(Collected data)
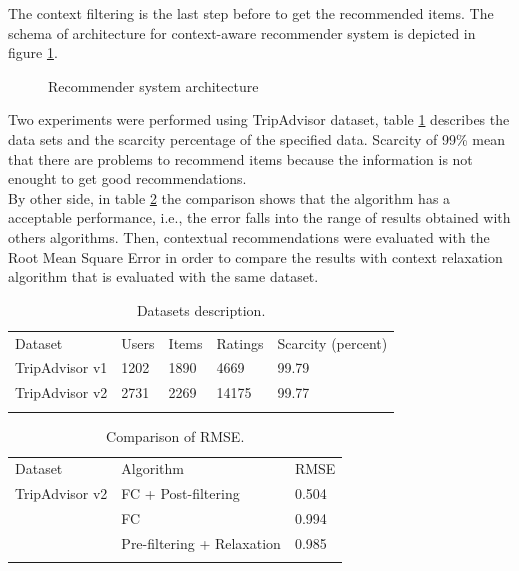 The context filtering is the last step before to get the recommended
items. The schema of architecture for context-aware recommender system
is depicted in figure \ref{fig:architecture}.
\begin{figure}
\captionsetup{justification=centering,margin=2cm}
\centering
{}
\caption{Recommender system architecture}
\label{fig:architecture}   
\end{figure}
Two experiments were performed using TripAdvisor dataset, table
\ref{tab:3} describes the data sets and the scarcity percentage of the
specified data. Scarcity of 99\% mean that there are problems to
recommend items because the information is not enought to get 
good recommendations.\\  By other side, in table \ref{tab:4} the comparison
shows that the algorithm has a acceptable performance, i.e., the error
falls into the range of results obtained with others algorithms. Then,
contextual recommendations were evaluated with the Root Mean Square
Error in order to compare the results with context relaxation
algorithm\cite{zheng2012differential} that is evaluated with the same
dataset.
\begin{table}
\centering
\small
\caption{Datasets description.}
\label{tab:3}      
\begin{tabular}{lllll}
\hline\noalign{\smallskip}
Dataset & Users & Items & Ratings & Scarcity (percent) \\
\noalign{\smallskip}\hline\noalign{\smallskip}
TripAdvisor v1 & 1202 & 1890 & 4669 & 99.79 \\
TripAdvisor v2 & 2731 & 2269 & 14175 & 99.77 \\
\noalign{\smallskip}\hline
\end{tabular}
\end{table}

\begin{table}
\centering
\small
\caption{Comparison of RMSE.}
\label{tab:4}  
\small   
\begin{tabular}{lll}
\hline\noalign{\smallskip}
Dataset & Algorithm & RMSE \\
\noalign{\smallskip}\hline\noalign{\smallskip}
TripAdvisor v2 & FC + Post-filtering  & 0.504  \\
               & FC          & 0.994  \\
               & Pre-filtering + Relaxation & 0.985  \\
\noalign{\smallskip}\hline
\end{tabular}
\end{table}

Task details ▸
All lines that contain the word "label" must be copied from the records above.

Response to this task ▸
\label{fig:architecture}   
\label{tab:3}      
\label{tab:4}  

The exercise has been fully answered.